======== Data under study ========

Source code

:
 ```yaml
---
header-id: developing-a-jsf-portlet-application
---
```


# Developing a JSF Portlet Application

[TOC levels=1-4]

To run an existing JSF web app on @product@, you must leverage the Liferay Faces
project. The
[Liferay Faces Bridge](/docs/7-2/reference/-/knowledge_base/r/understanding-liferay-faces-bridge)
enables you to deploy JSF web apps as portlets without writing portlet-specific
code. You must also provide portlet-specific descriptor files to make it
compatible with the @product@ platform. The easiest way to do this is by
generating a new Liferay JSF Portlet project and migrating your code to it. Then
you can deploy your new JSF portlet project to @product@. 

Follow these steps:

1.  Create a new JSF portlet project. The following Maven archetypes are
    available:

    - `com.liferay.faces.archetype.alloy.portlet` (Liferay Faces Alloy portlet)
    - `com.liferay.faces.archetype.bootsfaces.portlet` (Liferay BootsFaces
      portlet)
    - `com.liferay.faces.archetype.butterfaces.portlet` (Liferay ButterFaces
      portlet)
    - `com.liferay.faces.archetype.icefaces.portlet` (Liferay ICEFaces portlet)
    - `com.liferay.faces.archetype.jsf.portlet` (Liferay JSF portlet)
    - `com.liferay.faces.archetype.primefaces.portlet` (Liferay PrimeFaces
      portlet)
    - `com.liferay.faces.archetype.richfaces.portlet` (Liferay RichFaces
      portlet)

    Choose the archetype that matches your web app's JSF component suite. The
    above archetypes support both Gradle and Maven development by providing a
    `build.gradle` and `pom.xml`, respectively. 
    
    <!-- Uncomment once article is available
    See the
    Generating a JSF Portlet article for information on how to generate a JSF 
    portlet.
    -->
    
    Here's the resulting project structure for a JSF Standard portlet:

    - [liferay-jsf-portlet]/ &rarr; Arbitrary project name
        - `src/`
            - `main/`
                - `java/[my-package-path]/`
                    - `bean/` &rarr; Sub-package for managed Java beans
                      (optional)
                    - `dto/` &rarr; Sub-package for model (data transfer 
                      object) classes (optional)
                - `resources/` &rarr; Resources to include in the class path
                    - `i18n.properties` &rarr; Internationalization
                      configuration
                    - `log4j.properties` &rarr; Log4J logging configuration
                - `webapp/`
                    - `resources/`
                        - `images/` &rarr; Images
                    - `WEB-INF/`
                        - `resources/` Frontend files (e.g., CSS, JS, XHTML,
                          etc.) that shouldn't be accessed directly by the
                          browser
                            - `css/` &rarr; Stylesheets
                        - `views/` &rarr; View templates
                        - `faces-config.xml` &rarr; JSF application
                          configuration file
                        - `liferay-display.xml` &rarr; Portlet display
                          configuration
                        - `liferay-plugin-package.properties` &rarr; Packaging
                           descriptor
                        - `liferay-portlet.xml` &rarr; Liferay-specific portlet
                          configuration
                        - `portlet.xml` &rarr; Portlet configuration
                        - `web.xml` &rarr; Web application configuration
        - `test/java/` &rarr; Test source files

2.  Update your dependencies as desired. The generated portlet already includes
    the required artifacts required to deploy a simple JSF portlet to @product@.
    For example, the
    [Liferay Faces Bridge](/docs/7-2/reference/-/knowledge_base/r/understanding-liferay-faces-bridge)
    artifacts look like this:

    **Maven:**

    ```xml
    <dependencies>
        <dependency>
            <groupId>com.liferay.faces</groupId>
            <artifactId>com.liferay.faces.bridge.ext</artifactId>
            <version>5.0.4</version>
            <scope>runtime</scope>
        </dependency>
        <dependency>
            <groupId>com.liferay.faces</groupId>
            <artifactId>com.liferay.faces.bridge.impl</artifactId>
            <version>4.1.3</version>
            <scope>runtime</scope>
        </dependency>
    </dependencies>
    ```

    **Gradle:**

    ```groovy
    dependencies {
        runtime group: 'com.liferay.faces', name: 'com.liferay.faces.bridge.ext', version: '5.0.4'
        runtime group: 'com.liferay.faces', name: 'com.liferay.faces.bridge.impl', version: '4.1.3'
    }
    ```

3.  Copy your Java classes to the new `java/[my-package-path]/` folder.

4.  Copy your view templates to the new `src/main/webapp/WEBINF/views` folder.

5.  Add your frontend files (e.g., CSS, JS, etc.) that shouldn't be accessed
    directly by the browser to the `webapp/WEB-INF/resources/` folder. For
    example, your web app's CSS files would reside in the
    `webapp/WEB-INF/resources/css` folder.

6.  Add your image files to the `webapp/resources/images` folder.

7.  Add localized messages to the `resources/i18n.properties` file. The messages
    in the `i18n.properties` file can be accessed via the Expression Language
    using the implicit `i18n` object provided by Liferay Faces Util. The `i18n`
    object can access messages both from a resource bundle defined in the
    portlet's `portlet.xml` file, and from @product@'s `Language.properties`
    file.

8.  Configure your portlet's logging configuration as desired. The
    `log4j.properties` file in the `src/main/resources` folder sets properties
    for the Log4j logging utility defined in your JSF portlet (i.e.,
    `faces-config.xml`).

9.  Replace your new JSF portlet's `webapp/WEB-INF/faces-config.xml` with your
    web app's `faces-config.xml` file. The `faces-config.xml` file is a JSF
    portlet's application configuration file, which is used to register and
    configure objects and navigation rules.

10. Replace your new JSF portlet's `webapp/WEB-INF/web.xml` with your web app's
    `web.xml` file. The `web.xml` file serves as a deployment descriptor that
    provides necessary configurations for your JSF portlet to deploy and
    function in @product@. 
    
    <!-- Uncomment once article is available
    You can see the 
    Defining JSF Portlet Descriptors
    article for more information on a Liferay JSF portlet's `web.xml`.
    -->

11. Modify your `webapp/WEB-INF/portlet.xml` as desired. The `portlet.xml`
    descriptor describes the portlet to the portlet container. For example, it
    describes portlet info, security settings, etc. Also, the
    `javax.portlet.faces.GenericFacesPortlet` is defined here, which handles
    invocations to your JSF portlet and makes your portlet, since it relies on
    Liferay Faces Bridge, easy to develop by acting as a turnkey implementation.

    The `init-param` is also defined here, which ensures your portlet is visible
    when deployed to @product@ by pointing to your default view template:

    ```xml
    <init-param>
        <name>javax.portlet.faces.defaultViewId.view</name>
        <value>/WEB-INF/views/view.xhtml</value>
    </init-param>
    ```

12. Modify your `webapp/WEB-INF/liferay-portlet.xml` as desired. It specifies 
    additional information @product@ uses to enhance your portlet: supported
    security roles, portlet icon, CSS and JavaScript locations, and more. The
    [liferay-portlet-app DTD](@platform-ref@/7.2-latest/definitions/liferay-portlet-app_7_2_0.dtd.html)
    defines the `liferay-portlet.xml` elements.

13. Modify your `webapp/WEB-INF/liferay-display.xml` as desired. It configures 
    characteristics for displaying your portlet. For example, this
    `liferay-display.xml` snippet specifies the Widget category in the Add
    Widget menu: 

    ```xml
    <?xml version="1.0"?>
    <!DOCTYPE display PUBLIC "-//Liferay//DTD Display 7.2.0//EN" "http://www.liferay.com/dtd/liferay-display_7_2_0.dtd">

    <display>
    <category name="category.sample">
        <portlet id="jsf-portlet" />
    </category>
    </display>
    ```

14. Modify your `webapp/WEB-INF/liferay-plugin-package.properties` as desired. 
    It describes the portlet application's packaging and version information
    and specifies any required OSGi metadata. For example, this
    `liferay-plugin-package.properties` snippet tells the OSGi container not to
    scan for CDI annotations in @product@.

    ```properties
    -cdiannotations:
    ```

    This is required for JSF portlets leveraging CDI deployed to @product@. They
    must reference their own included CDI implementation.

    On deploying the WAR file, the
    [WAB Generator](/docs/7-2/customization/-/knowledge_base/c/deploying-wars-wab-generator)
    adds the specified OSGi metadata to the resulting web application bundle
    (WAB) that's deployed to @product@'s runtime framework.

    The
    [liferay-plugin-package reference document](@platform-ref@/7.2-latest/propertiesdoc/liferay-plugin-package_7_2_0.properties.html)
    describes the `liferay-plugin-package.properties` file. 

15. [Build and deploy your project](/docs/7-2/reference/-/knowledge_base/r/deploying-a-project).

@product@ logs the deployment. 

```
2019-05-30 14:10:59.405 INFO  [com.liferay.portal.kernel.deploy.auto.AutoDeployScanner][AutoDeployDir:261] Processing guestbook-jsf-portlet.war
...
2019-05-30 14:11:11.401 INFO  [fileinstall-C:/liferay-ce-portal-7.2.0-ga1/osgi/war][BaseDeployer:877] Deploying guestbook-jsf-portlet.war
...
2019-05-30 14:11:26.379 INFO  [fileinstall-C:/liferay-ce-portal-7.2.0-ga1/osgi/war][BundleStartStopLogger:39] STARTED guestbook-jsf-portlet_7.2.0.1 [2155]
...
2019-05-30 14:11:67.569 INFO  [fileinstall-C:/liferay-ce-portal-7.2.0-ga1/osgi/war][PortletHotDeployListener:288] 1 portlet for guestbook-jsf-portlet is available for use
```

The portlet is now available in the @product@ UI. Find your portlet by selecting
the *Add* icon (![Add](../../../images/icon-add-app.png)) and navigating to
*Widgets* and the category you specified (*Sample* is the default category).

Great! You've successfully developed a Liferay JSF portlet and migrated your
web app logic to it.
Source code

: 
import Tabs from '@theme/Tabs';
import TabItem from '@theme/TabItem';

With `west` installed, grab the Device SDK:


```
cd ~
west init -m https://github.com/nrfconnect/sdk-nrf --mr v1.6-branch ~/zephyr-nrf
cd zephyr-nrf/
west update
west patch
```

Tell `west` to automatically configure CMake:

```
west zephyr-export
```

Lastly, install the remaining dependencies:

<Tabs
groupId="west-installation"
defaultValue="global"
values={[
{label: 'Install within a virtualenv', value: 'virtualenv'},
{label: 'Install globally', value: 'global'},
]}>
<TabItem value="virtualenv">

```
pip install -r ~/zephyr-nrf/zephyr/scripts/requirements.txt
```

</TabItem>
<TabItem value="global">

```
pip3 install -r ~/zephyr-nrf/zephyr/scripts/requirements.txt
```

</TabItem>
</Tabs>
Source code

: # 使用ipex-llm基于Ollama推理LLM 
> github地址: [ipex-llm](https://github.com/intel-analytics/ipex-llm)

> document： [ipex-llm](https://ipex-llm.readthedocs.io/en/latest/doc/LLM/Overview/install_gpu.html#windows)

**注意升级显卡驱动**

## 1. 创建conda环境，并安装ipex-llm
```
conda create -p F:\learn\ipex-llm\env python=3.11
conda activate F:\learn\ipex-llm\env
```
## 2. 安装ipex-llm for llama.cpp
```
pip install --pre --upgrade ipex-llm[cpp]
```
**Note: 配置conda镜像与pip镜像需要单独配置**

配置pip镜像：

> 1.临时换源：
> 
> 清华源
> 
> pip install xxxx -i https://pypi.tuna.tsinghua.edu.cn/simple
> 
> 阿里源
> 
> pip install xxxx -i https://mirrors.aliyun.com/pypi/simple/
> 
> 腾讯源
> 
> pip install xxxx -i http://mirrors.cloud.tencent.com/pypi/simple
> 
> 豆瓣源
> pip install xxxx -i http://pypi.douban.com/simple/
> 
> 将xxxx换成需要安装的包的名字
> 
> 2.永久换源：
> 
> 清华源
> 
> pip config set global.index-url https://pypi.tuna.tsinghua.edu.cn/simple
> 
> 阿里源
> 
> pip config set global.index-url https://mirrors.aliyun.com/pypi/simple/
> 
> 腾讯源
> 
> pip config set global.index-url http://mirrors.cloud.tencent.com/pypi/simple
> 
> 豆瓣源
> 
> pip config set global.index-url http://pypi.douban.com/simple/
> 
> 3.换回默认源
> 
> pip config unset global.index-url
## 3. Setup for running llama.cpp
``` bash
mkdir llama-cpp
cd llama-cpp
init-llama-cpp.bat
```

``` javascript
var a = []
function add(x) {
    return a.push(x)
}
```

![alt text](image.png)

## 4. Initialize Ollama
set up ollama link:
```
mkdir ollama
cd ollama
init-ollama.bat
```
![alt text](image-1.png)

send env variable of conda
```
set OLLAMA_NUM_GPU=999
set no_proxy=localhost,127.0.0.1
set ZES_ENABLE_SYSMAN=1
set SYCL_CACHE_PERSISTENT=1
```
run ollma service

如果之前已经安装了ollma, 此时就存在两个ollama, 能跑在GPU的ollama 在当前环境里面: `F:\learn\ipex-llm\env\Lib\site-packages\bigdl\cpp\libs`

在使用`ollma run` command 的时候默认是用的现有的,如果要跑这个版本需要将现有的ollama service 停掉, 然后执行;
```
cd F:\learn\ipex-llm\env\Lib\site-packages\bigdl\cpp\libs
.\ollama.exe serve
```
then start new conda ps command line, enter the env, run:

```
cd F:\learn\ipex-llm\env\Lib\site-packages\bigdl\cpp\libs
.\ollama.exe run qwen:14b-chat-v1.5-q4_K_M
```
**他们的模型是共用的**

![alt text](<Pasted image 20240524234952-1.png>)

========

Throughout the data above, report every line that contains the string "name".

    - [liferay-jsf-portlet]/ &rarr; Arbitrary project name
        runtime group: 'com.liferay.faces', name: 'com.liferay.faces.bridge.ext', version: '5.0.4'
        runtime group: 'com.liferay.faces', name: 'com.liferay.faces.bridge.impl', version: '4.1.3'
        <name>javax.portlet.faces.defaultViewId.view</name>
    <category name="category.sample">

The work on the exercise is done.